There are a couple of key reasons:

  • Prometheus doesn't store rates; it calculates them only when requested in a query. Compare this to RRD (https://oss.oetiker.ch/rrdtool/doc/rrdcreate.en.html#IIt_s_always_a_Rate) which takes counter-type data values and calculates the rate as they are received. Prometheus has a much more fluid view of the world; RRD expects updates at known frequency (and coerces/aggregates the received data points to those known intervals), but the TSDB in Prometheus doesn't expect anything and just deals with exactly what it gets (timestamp + datapoint + labels). It is possible to use Recording Rules to calculate and store rates, but that would typically be an aggregation, not the original raw data.
  • Rate calculation requires an interval, and because Prometheus is doing it on the fly at query time, the query needs to supply the interval. It's at this point that Grafana starts to have the observed difficulties.

In some respects, Prometheus does all this better because it keeps the raw data for longer; by not consolidating early, we retain the ability to find the peaks (e.g. the max_over_time function). RRD demands we determine our consolidation functions early. Mind you, RRD is predicated on long term consolidation/storage, where Prometheus isn't (by design). https://www.robustperception.io/how-does-a-prometheus-counter-work/ is, although slightly tangential, well worth a read (as is anything on the Robust Perception blog).

Aside about 'irate'

What about the 'irate' function in Prometheus?

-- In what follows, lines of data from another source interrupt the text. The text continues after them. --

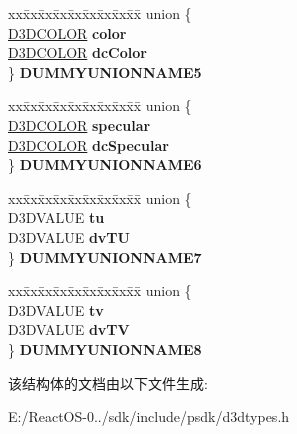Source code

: \begin{DoxyCompactItemize}
\begin{tabbing}
\end{tabbing}\item 
\mbox{\label{struct___d3_d_t_l_v_e_r_t_e_x_aafd526e483df9a4aa01884a6913ee6e1}} 
\begin{tabbing}
xx\=xx\=xx\=xx\=xx\=xx\=xx\=xx\=xx\=\kill
union \{\\
\>\hyperlink{struct_d3_d_c_o_l_o_r}{D3DCOLOR} {\bfseries color}\\
\>\hyperlink{struct_d3_d_c_o_l_o_r}{D3DCOLOR} {\bfseries dcColor}\\
\} {\bfseries DUMMYUNIONNAME5}\\

\end{tabbing}\item 
\mbox{\label{struct___d3_d_t_l_v_e_r_t_e_x_af5b320f5cefc646fadc9907e8859c76c}} 
\begin{tabbing}
xx\=xx\=xx\=xx\=xx\=xx\=xx\=xx\=xx\=\kill
union \{\\
\>\hyperlink{struct_d3_d_c_o_l_o_r}{D3DCOLOR} {\bfseries specular}\\
\>\hyperlink{struct_d3_d_c_o_l_o_r}{D3DCOLOR} {\bfseries dcSpecular}\\
\} {\bfseries DUMMYUNIONNAME6}\\

\end{tabbing}\item 
\mbox{\label{struct___d3_d_t_l_v_e_r_t_e_x_ac28bcd3c803e5d0dc81b09e024a888e8}} 
\begin{tabbing}
xx\=xx\=xx\=xx\=xx\=xx\=xx\=xx\=xx\=\kill
union \{\\
\>D3DVALUE {\bfseries tu}\\
\>D3DVALUE {\bfseries dvTU}\\
\} {\bfseries DUMMYUNIONNAME7}\\

\end{tabbing}\item 
\mbox{\label{struct___d3_d_t_l_v_e_r_t_e_x_a0d2291a1829aabfc7b6f0aa0f42fb4a8}} 
\begin{tabbing}
xx\=xx\=xx\=xx\=xx\=xx\=xx\=xx\=xx\=\kill
union \{\\
\>D3DVALUE {\bfseries tv}\\
\>D3DVALUE {\bfseries dvTV}\\
\} {\bfseries DUMMYUNIONNAME8}\\

\end{tabbing}\end{DoxyCompactItemize}


该结构体的文档由以下文件生成\+:\begin{DoxyCompactItemize}
\item 
E\+:/\+React\+O\+S-\/0../sdk/include/psdk/d3dtypes.\+h\end{DoxyCompactItemize}

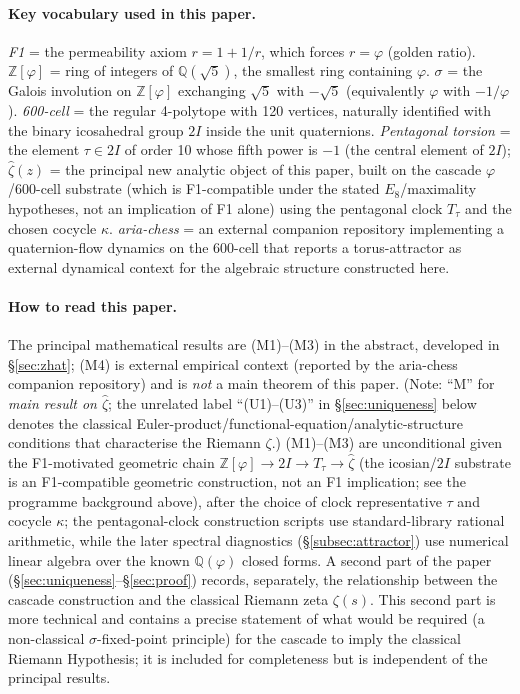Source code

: \documentclass[11pt, a4paper]{amsart}
\theoremstyle{definition}
\newcommand{\Q}{\mathbb{Q}}
\begin{document}
\paragraph{Key vocabulary used in this paper.}
\emph{F1} = the permeability axiom $r = 1 + 1/r$, which forces
$r = \varphi$ (golden ratio). \emph{$\mathbb{Z}[\varphi]$} = ring
of integers of $\mathbb{Q}(\sqrt{5})$, the smallest ring
containing $\varphi$. \emph{$\sigma$} = the Galois involution on
$\mathbb{Z}[\varphi]$ exchanging $\sqrt{5}$ with $-\sqrt{5}$
(equivalently $\varphi$ with $-1/\varphi$). \emph{600-cell} = the
regular 4-polytope with 120 vertices, naturally identified with
the binary icosahedral group $2I$ inside the unit quaternions.
\emph{Pentagonal torsion} = the element $\tau \in 2I$ of order 10
whose fifth power is $-1$ (the central element of $2I$);
\emph{$\widehat\zeta(z)$} = the principal new analytic object of
this paper, built on the cascade $\varphi$/600-cell substrate
(which is F1-compatible under the stated $E_8$/maximality
hypotheses, not an implication of F1 alone) using the pentagonal clock
$T_\tau$ and the chosen cocycle $\kappa$.
\emph{aria-chess} = an external companion repository implementing a
quaternion-flow dynamics on the 600-cell that reports a
torus-attractor as external dynamical context for the algebraic
structure constructed here.

\paragraph{How to read this paper.}
The principal mathematical results are (M1)--(M3) in the abstract,
developed in §\ref{sec:zhat}; (M4) is external empirical context
(reported by the aria-chess companion repository) and is \emph{not}
a main theorem of this paper.  (Note: ``M'' for \emph{main result
on $\widehat\zeta$}; the unrelated label ``(U1)--(U3)'' in
§\ref{sec:uniqueness} below denotes the classical
Euler-product/functional-equation/analytic-structure conditions
that characterise the Riemann $\zeta$.)  (M1)--(M3) are unconditional given
the F1-motivated geometric chain $\mathbb{Z}[\varphi] \to 2I \to
T_\tau \to \widehat\zeta$ (the icosian/$2I$ substrate is an
F1-compatible geometric construction, not an F1 implication; see
the programme background above), after the choice of clock
representative $\tau$ and cocycle $\kappa$; the
pentagonal-clock construction scripts use standard-library rational
arithmetic, while the later spectral diagnostics
(\S\ref{subsec:attractor}) use numerical linear algebra over the
known $\Q(\varphi)$ closed forms. A second part of the
paper (§\ref{sec:uniqueness}--§\ref{sec:proof}) records, separately,
the relationship between the cascade construction and the classical
Riemann zeta $\zeta(s)$. This second part is more technical and
contains a precise statement of what would be required (a
non-classical $\sigma$-fixed-point principle) for the cascade to
imply the classical Riemann Hypothesis; it is included for
completeness but is independent of the principal results.
\end{document}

It's worth noting that irate is a very very special function in Prometheus; instead of looking at the entire given interval, it looks exclusively at the last two values in the interval, and calculates a rate based on them alone. It intentionally throws away a lot of information. I'm not convinced I understand the meaning of the documentation which suggests it should be used for volatile fast-moving counters; to my way of thinking, if it's volatile you want to use rate to get a more accurate view over time, and zoom in if you need to see local details. Consequently, I strongly suggest you use rate as a matter of habit, and only use irate if you truly know what you're doing and that you need to see instantaneous rates only. Using it where you should be using 'rate' will lead to the original symptoms (sub-sampling), unless your step is 2 times the original sample interval, or less, and there's nothing grafana (or anything else) can do to make that Prometheus query return wider data. If you're downloading grafana dashboards, double check them to see if they're using irate.

Conclusion

Stats is hard, and if you don't understand what data is actually being manipulated, you can end up with some very strange results. 

Addendum, 4 days later

Someone else has done the exact same investigation as me, and reported to Prometheus, in the last week or so.  Great minds etc... :)  https://github.com/prometheus/prometheus/issues/3746 and https://github.com/prometheus/prometheus/pull/3760

[1] It may, based on a comment I saw in IRC, start at 'to' and work backwards, but even if so, it's not substantively different than the other direction, and is slightly harder to explain, so forgive me my simplification.